Work order =
Pull out every line below that holds the word "without".
________
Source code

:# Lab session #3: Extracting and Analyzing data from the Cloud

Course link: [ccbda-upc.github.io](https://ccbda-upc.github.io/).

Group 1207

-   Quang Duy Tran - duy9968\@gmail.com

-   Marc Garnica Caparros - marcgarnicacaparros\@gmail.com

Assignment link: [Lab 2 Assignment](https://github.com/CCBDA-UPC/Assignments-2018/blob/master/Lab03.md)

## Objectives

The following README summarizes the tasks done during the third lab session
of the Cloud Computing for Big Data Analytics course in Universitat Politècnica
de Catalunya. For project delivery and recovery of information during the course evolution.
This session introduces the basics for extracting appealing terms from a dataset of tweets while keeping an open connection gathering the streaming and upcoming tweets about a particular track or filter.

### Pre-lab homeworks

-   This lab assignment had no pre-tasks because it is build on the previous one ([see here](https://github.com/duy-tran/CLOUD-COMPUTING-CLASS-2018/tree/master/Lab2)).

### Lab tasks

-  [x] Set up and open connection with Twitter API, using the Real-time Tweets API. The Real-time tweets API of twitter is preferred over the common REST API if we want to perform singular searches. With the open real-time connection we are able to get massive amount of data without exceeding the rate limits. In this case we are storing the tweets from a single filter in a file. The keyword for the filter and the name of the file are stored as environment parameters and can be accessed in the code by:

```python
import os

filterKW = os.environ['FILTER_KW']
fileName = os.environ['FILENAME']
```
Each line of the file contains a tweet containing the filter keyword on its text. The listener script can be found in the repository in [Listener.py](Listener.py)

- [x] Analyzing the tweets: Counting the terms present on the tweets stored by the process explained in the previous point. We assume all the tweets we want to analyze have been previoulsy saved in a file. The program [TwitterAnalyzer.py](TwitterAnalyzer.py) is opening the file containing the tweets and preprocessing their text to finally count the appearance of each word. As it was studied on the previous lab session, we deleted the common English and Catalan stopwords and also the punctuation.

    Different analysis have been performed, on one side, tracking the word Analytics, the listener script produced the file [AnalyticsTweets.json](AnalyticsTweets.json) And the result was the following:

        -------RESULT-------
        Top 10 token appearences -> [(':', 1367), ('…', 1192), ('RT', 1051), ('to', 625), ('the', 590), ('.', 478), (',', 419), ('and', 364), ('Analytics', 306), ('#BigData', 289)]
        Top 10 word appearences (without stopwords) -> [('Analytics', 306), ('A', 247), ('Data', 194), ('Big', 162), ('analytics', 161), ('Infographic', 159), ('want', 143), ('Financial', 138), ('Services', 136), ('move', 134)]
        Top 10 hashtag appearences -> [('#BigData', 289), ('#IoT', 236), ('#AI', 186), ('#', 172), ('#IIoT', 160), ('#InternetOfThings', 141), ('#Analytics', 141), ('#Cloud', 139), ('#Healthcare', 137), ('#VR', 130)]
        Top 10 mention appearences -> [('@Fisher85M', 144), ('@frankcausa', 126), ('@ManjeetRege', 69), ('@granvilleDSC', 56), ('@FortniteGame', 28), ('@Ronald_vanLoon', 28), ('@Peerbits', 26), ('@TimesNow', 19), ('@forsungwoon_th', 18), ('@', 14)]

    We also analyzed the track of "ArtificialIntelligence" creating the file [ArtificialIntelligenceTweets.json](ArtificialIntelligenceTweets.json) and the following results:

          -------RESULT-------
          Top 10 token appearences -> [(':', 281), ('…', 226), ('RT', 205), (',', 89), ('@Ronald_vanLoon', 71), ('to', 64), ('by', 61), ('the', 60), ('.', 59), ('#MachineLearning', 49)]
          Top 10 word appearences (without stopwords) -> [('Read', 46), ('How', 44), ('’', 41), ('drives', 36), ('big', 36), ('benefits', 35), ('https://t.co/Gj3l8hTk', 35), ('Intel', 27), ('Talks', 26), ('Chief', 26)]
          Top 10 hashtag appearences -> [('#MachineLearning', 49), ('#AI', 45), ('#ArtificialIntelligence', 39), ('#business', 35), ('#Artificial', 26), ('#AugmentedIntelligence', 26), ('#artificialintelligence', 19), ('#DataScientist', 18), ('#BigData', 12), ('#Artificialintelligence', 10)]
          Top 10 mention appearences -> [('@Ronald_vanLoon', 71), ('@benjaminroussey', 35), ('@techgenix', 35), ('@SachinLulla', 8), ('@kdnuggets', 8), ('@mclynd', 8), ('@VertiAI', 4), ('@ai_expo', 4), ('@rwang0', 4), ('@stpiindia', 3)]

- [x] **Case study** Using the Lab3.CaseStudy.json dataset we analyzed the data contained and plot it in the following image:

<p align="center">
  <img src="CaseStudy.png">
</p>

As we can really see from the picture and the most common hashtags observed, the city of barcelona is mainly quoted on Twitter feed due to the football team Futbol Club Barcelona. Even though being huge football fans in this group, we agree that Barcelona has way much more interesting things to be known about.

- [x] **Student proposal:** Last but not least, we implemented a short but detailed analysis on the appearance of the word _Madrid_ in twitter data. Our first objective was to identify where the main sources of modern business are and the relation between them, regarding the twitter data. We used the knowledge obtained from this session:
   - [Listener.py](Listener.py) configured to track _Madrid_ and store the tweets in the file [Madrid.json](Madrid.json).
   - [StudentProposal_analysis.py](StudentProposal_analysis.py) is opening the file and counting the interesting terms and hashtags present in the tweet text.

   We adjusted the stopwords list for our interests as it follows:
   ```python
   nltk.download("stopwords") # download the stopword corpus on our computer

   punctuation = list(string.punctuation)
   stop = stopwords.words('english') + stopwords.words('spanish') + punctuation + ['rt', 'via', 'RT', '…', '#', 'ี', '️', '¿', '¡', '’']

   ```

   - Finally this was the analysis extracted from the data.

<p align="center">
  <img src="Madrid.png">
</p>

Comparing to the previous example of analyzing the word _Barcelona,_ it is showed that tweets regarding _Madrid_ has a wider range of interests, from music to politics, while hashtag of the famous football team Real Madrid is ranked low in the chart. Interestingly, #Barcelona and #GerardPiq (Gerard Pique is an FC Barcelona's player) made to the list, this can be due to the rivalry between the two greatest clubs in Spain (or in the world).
________
Response to the task =
-  [x] Set up and open connection with Twitter API, using the Real-time Tweets API. The Real-time tweets API of twitter is preferred over the common REST API if we want to perform singular searches. With the open real-time connection we are able to get massive amount of data without exceeding the rate limits. In this case we are storing the tweets from a single filter in a file. The keyword for the filter and the name of the file are stored as environment parameters and can be accessed in the code by:
        Top 10 word appearences (without stopwords) -> [('Analytics', 306), ('A', 247), ('Data', 194), ('Big', 162), ('analytics', 161), ('Infographic', 159), ('want', 143), ('Financial', 138), ('Services', 136), ('move', 134)]
          Top 10 word appearences (without stopwords) -> [('Read', 46), ('How', 44), ('’', 41), ('drives', 36), ('big', 36), ('benefits', 35), ('https://t.co/Gj3l8hTk', 35), ('Intel', 27), ('Talks', 26), ('Chief', 26)]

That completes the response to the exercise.